> _Exercise goal_:
Each line of the records below that holds "Statistics" should be returned.

> _Exercise data_:
- - - - -
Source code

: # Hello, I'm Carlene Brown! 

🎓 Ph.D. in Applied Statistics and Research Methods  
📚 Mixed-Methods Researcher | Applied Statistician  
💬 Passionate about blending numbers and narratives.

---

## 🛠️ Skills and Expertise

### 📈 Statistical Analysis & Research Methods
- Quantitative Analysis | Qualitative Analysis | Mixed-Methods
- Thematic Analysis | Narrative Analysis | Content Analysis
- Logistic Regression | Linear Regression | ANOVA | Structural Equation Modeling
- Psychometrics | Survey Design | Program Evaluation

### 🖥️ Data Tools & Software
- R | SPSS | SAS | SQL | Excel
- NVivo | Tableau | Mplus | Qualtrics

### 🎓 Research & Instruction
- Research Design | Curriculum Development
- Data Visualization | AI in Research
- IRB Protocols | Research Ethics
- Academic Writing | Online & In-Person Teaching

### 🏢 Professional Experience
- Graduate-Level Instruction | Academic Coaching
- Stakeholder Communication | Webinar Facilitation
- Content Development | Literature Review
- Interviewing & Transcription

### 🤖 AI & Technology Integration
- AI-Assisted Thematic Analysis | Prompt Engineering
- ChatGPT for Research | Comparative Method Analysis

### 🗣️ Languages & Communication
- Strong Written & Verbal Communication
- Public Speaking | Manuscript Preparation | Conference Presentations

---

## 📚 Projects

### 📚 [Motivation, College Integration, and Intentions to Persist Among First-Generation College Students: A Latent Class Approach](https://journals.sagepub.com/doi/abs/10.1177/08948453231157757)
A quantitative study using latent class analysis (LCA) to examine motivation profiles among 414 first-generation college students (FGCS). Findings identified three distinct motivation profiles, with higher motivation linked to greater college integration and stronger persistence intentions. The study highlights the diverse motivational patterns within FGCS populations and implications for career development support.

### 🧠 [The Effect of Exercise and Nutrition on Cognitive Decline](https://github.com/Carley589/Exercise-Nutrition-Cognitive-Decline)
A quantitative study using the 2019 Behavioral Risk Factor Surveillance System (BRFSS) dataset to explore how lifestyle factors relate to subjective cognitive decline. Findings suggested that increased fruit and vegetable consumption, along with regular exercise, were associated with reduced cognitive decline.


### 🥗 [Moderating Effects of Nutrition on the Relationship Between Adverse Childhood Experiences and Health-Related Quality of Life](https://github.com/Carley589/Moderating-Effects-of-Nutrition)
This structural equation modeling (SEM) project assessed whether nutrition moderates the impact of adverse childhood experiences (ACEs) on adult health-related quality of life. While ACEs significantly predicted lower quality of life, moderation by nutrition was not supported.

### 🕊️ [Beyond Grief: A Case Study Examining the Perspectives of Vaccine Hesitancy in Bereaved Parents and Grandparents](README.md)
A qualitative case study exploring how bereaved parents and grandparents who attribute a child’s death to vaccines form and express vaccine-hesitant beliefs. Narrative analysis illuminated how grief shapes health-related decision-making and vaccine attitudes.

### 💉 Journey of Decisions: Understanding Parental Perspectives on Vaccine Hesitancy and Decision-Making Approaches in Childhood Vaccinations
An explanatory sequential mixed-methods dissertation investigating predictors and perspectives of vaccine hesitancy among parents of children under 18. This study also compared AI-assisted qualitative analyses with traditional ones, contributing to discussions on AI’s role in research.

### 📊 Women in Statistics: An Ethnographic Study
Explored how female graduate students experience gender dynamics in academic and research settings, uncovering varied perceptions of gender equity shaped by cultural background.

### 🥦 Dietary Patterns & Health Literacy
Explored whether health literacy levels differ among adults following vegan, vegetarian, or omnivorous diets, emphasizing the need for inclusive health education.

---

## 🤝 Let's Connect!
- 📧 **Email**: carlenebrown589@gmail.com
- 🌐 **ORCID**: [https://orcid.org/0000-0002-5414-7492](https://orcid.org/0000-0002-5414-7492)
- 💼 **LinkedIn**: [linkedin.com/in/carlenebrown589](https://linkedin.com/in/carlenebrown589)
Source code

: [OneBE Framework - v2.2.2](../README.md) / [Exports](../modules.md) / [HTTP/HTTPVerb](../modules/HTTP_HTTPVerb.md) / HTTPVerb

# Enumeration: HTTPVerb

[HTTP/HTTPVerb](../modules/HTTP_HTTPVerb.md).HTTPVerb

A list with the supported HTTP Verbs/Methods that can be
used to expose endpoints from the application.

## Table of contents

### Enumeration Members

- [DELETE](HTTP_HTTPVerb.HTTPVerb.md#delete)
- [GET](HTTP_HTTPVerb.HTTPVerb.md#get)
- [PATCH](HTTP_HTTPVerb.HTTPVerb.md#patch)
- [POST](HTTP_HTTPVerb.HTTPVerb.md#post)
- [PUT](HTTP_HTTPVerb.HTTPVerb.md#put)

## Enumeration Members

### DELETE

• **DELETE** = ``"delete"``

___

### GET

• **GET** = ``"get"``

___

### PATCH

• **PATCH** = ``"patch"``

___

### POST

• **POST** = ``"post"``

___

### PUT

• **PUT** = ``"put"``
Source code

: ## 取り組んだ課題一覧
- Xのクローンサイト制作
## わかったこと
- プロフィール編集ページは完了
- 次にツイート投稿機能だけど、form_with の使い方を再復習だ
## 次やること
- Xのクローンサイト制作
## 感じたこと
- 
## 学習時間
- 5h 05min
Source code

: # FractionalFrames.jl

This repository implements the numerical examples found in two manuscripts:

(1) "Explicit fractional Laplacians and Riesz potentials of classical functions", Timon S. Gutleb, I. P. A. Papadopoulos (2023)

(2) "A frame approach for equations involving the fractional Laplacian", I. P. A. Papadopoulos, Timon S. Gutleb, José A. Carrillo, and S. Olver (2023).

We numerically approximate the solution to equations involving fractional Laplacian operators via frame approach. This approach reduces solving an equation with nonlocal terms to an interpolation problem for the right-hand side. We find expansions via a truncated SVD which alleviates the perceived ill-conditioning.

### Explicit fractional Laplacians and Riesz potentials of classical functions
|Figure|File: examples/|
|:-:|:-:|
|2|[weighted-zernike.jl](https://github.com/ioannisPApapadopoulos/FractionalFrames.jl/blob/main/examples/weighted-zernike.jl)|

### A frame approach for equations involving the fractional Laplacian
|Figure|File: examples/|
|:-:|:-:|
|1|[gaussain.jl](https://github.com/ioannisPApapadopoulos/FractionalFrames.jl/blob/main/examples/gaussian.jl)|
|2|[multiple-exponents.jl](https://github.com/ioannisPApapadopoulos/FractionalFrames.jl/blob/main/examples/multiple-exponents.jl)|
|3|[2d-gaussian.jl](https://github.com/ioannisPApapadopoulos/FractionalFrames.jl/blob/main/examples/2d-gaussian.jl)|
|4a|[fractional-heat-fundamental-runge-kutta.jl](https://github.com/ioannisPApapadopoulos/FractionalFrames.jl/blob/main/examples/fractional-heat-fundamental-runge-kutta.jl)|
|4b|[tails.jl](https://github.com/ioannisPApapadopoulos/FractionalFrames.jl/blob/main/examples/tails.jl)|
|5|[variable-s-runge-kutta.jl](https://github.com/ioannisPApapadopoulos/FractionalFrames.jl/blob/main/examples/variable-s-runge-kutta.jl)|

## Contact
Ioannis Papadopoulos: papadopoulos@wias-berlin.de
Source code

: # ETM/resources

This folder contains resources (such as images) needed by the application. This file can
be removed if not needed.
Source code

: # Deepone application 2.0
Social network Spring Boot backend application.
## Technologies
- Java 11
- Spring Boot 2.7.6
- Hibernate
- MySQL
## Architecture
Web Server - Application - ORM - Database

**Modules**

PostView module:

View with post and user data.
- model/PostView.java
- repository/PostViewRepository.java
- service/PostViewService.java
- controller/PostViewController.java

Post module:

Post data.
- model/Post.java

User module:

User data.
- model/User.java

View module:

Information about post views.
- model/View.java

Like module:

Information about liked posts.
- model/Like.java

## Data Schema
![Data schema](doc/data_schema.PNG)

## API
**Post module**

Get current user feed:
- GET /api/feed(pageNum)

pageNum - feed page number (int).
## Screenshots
- - - - -
> _Worked solution_:
🎓 Ph.D. in Applied Statistics and Research Methods  
### 📊 Women in Statistics: An Ethnographic Study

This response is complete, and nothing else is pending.